**PROBLEM REQUIREMENTS:** Print the whole listing again exactly as it stands, leaving out any images.

**PROVIDED DATA:**
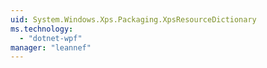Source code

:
 ```yaml
---
uid: System.Windows.Xps.Packaging.XpsResourceDictionary
ms.technology: 
  - "dotnet-wpf"
manager: "leannef"
---
```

**COMPLETED TASK:**
Source code

:
 ```yaml
---
uid: System.Windows.Xps.Packaging.XpsResourceDictionary
ms.technology: 
  - "dotnet-wpf"
manager: "leannef"
---
```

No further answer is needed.